Work
The Res gestae saxonicae are significant historical accounts of the times of Otto the Great and Henry the Fowler, modelled on the works of the Roman historian Sallust and the deuterocanonical Books of the Maccabees. Widukind wrote as a Saxon, proud of his people and history, beginning his narration not with the Roman Empire but with a brief synopsis derived from the orally-transmitted history of the Saxons and their struggles with the Franks, with a terseness that makes his work difficult to interpret.
Widukind of Corvey starts with the wars between Theuderich I, King of Austrasia, and the Thuringii, in which the Saxons played a large part. An allusion to the conversion of the Saxons to Christianity under Charlemagne brings him to the early Saxon dukes and details of the reign of Henry the Fowler. He omitted Italian events in tracing the career of Henry, nor does he ever mention a pope, but one of the three surviving mss. of his Gesta was transcribed in Benevento, the Lombard duchy south of Rome. . The second book opens with the election of Otto the Great as German king, treats of the risings against his authority, again omitting events in Italy, and concludes with the death of his first wife Edith of England in 946.
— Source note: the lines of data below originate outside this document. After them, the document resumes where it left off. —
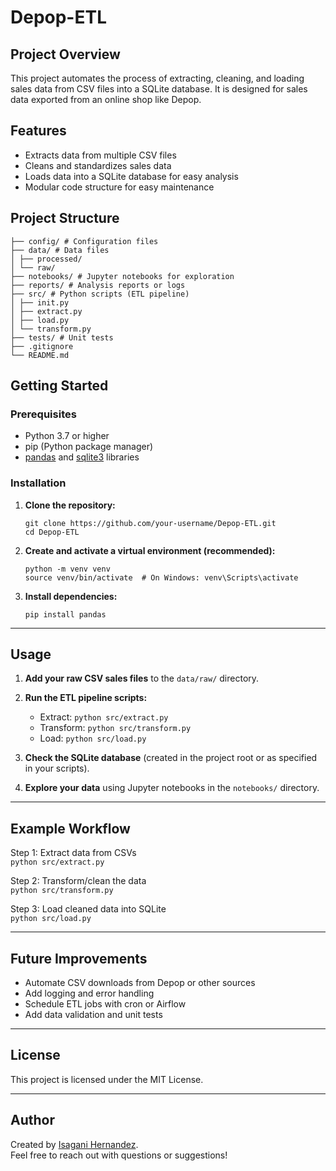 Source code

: # Depop-ETL

## Project Overview

This project automates the process of extracting, cleaning, and loading sales data from CSV files into a SQLite database. It is designed for sales data exported from an online shop like Depop.

## Features

- Extracts data from multiple CSV files
- Cleans and standardizes sales data
- Loads data into a SQLite database for easy analysis
- Modular code structure for easy maintenance

## Project Structure
```
├── config/ # Configuration files
├── data/ # Data files
│ ├── processed/
│ └── raw/
├── notebooks/ # Jupyter notebooks for exploration
├── reports/ # Analysis reports or logs
├── src/ # Python scripts (ETL pipeline)
│ ├── init.py
│ ├── extract.py
│ ├── load.py
│ └── transform.py
├── tests/ # Unit tests
├── .gitignore
└── README.md
```

## Getting Started

### Prerequisites

- Python 3.7 or higher
- pip (Python package manager)
- [pandas](https://pandas.pydata.org/) and [sqlite3](https://docs.python.org/3/library/sqlite3.html) libraries

### Installation

1. **Clone the repository:**
    ```
    git clone https://github.com/your-username/Depop-ETL.git
    cd Depop-ETL
    ```

2. **Create and activate a virtual environment (recommended):**
    ```
    python -m venv venv
    source venv/bin/activate  # On Windows: venv\Scripts\activate
    ```

3. **Install dependencies:**
    ```
    pip install pandas
    ```

---

## Usage

1. **Add your raw CSV sales files** to the `data/raw/` directory.

2. **Run the ETL pipeline scripts:**
    - Extract: `python src/extract.py`
    - Transform: `python src/transform.py`
    - Load: `python src/load.py`

3. **Check the SQLite database** (created in the project root or as specified in your scripts).

4. **Explore your data** using Jupyter notebooks in the `notebooks/` directory.

---

## Example Workflow

Step 1: Extract data from CSVs  
`python src/extract.py`

Step 2: Transform/clean the data  
`python src/transform.py`

Step 3: Load cleaned data into SQLite  
`python src/load.py`

---

## Future Improvements

- Automate CSV downloads from Depop or other sources
- Add logging and error handling
- Schedule ETL jobs with cron or Airflow
- Add data validation and unit tests

---

## License

This project is licensed under the MIT License.

---

## Author

Created by [Isagani Hernandez](https://github.com/IsaganiJulian).  
Feel free to reach out with questions or suggestions!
A manuscript of Res gestae saxonicae sive annalium libri tres was first published in Basle in 1532 and is today in the British Library. There are two other surviving manuscripts. The best edition was published in 1935 by Paul Hirsch and Hans-Eberhard Lohmann in the series Monumenta Germaniae Historica: Scriptores rerum Germanicarum in usum scholarum editi. A German translation appears in the Quellen zur Geschichte der sächsischen Kaiserzeit published by Albert Bauer and Reinhold Rau in 1971. An English translation is found in an unprinted doctoral dissertation: Raymond F. Wood, The three books of the deeds of the Saxons, by Widukind of Corvey, translated with introduction, notes, and bibliography (University of California, Los Angeles, 1949).
Widukind is also credited with a vita of St Paul and St Thecla doubtless based on the 2nd century Acts of Paul and Thecla, but no traces of it now remain.